Maximum Entropy modeling assignment

  1. For this assignment you will use the NLTK senseval data to do sense disambiguation for the word hard. Below, for generality, I will use word to designate the word whose tokens we are doing sense disambiguation on. But for this assignment in particular, the only value word will have is hard.
  2. To check for access, start up python and proceed as follows:
    [gawron@ngram ~]$ python
    Python 2.5.1 (r251:54863, Jul 10 2008, 17:24:48) 
    [GCC 4.1.2 20070925 (Red Hat 4.1.2-33)] on linux2
    Type "help", "copyright", "credits" or "license" for more information.
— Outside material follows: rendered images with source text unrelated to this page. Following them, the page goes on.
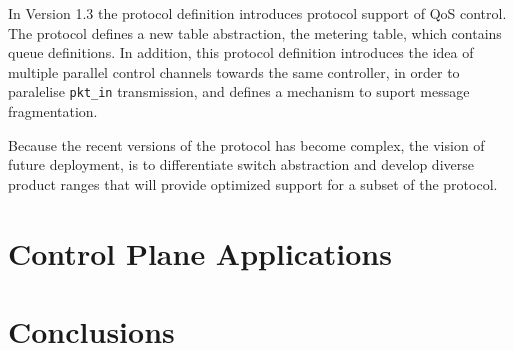In Version 1.3 the protocol definition introduces protocol support of QoS
control. The protocol defines a new table abstraction, the metering table, which
contains queue definitions. In addition, this protocol definition introduces the
idea of multiple parallel control channels towards the same controller, in order
to paralelise {\tt pkt\_in} transmission, and defines a mechanism to suport
message fragmentation.  

Because the recent versions of the protocol has become complex, the vision of
future \of deployment, is to differentiate switch abstraction and develop
diverse product ranges that will provide optimized support for a subset of the
protocol. 

\section{Control Plane Applications} \label{sec:background:ofapp}

\section{Conclusions}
    >>> from nltk.corpus import senseval
    >>> X = senseval.instances('hard.pos')
    >>> len(X)
    4333
    >>> X[0]
    SensevalInstance(word='hard-a', position=20,
                     context=[('``', '``'), ('he', 'PRP'), ('may', 'MD'), ('lose', 'VB'), ('all', 'DT'),
                              ('popular', 'JJ'), ('support', 'NN'), (',', ','), ('but', 'CC'),
                              ('someone', 'NN'), ('has', 'VBZ'), ('to', 'TO'), ('kill', 'VB'),
                              ('him', 'PRP'), ('to', 'TO'), ('defeat', 'VB'), ('him', 'PRP'),
                              ('and', 'CC'), ('that', 'DT'), ("'s", 'VBZ'), ('hard', 'JJ'), ('to', 'TO'),
                              ('do', 'VB'), ('.', '.'), ("''", "''")],
                     senses=('HARD1',))
    
    Note that X is a list of Senseval Instances and that a Senseval instance has a context attribute containing a part-of-speech tagged example sentence from the corpus, a senses attribute containing the answer to our classification problem for that context (the sense 'HARD1' in this case), and a position attribute telling us where in the context a form of word occurs.
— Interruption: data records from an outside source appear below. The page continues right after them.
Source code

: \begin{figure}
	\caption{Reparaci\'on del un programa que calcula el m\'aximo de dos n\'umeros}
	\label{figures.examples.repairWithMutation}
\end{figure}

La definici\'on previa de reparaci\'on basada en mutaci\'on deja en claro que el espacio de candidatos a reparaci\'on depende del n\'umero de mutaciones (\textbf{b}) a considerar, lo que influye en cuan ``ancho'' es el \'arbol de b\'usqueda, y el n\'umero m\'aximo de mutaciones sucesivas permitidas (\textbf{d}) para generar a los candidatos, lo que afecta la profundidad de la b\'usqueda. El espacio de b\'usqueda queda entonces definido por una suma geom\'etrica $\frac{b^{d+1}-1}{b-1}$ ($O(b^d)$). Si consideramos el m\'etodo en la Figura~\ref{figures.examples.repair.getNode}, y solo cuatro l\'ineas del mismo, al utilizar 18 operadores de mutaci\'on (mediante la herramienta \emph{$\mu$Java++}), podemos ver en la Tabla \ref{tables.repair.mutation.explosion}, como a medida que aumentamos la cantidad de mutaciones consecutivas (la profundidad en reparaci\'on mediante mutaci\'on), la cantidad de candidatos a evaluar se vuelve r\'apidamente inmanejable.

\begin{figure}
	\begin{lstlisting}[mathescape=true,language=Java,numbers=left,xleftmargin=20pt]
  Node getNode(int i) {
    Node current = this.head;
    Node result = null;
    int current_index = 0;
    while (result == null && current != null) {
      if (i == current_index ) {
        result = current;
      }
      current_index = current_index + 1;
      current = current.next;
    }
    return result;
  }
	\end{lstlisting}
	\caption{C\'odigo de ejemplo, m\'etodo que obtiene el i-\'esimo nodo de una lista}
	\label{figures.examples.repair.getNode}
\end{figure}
  3. I have tried this on both bulba and ngram and it works for me.

    If you have a problem, make sure the following environment variable is set in Unix (not Python):

      NLTK_DATA=/opt/lib/nltk/data
    This can be checked by typing 'echo $NLTK_DATA' to a shell:
    [gawron@ngram ~]$ echo $NLTK_DATA
    
    The shell should reply:
    /opt/lib/nltk/data
    
    If the variable is not set, enter the following line in your .bash_profile file ($HOME/.bash_profile):
    export NLTK_DATA=/opt/lib/nltk/data
    
  4. Your work will require the nltk.classify.maxent module. To test access, proceed as follows:
    [gawron@ngram ~]$ python
    Python 2.5.1 (r251:54863, Jul 10 2008, 17:24:48) 
    [GCC 4.1.2 20070925 (Red Hat 4.1.2-33)] on linux2
    Type "help", "copyright", "credits" or "license" for more information.
    >>> import nltk.classify.maxent
    >>> nltk.classify.maxent.demo()
    Training classifier...
    
    .... [lots of stuff!]....
    Optimization terminated successfully.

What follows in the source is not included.